## ABOUT THIS TASK
Please filter the data below down to the lines holding the string "TEST".

## PROVIDED RECORDS
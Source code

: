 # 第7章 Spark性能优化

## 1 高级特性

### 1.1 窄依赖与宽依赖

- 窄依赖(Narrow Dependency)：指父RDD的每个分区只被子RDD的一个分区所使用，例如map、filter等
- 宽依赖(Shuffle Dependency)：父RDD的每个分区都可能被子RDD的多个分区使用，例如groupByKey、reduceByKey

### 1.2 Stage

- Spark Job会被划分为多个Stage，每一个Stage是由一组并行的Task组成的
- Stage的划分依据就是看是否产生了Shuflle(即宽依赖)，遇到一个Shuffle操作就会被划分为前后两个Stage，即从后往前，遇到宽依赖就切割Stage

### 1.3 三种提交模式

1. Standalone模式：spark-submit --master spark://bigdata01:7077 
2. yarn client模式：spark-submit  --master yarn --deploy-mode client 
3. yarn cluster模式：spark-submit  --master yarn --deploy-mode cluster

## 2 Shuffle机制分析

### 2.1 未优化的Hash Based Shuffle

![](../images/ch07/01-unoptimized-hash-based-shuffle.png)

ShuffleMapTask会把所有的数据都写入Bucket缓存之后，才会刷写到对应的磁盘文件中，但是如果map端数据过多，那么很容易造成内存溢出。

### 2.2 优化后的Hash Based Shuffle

* * *

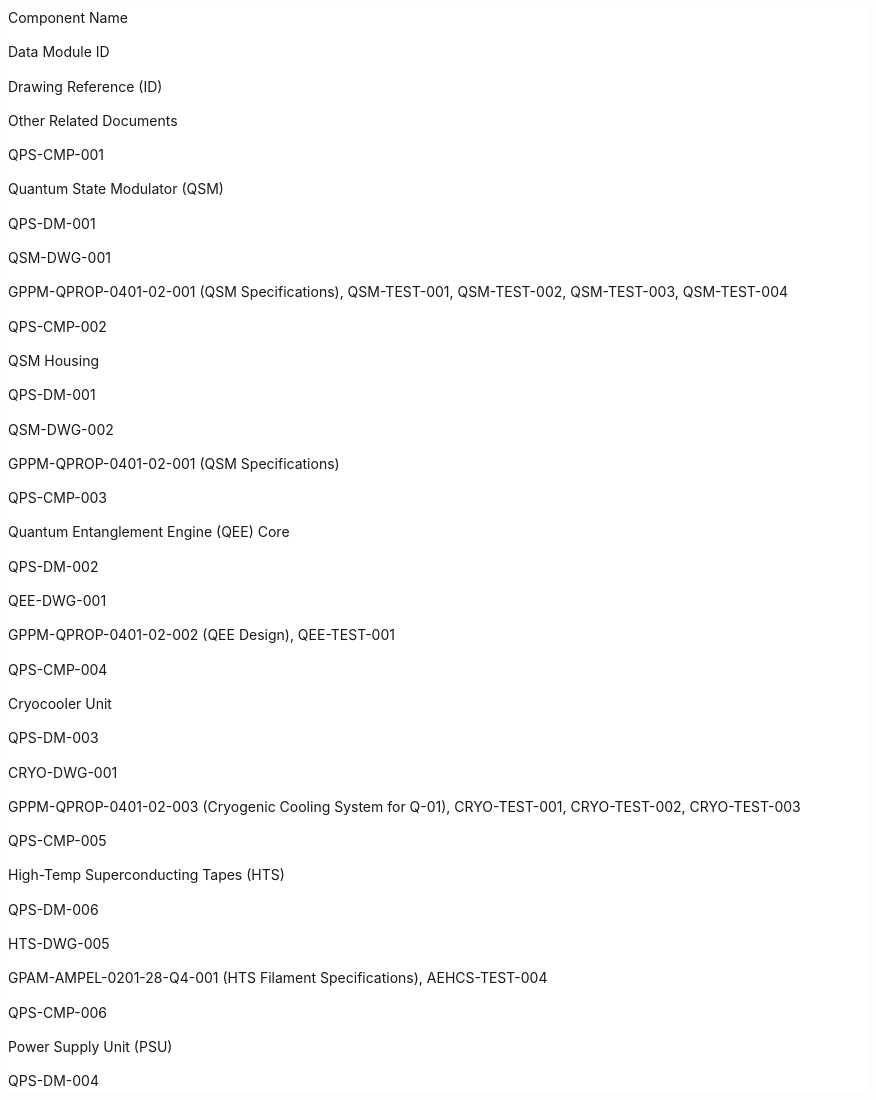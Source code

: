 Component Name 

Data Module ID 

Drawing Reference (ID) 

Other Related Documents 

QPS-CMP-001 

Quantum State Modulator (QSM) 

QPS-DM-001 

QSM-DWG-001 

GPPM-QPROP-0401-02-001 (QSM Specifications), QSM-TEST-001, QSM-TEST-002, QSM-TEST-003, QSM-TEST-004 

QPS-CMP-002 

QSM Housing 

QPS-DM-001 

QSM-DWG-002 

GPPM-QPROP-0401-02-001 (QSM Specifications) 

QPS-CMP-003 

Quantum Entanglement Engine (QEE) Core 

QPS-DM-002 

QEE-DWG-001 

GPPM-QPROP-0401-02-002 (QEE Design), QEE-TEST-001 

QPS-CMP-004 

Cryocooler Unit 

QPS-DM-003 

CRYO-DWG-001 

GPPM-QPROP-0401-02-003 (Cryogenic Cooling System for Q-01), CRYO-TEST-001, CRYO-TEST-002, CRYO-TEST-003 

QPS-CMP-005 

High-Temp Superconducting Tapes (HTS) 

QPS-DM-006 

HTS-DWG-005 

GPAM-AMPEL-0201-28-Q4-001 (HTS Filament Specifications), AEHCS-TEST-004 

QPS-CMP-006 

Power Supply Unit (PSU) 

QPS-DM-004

--

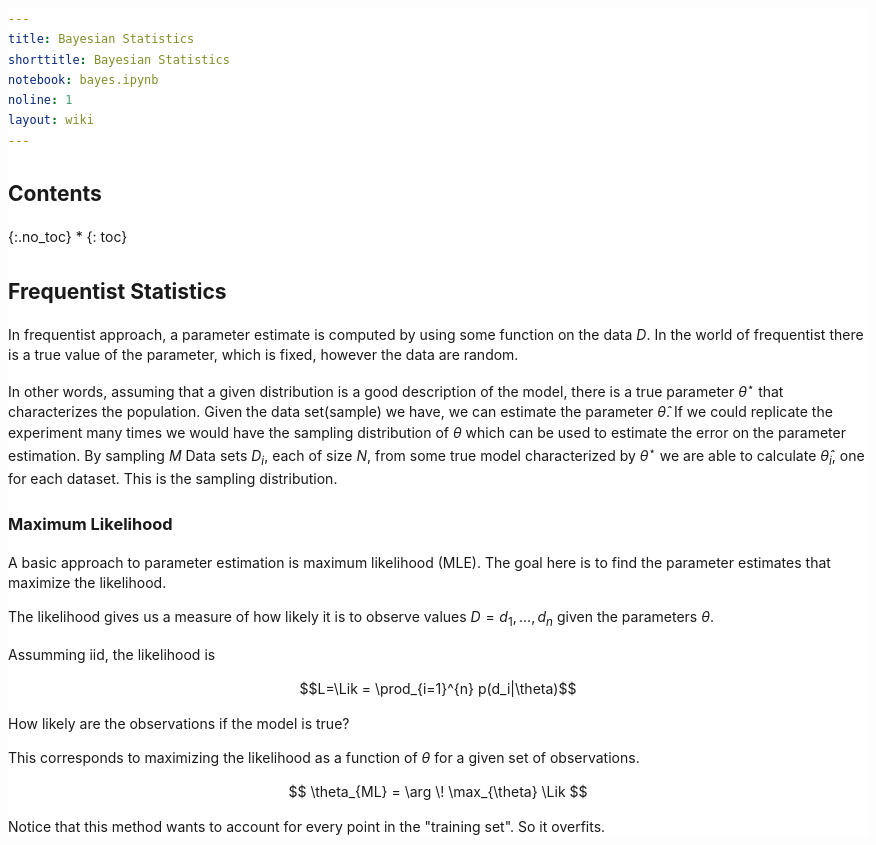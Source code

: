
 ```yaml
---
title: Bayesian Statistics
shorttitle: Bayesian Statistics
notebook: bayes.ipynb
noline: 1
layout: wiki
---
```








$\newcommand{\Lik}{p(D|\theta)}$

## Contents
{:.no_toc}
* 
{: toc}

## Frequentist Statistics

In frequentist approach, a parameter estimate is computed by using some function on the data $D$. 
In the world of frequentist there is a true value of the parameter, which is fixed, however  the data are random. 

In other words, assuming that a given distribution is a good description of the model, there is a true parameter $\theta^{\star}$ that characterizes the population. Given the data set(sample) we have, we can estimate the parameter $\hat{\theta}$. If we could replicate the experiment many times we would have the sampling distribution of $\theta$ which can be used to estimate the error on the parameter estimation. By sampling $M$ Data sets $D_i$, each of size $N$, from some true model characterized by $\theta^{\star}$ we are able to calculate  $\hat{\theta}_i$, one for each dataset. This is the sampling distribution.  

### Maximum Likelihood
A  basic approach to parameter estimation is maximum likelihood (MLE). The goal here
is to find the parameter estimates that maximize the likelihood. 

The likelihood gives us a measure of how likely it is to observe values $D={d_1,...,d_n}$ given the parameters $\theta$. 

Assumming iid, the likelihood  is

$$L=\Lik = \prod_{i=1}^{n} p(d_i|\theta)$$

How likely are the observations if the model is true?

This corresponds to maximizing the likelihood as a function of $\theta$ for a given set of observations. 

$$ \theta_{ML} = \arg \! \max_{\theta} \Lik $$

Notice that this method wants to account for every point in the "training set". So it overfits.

## TASK RESPONSE
GPPM-QPROP-0401-02-001 (QSM Specifications), QSM-TEST-001, QSM-TEST-002, QSM-TEST-003, QSM-TEST-004 
GPPM-QPROP-0401-02-002 (QEE Design), QEE-TEST-001 
GPPM-QPROP-0401-02-003 (Cryogenic Cooling System for Q-01), CRYO-TEST-001, CRYO-TEST-002, CRYO-TEST-003 
GPAM-AMPEL-0201-28-Q4-001 (HTS Filament Specifications), AEHCS-TEST-004 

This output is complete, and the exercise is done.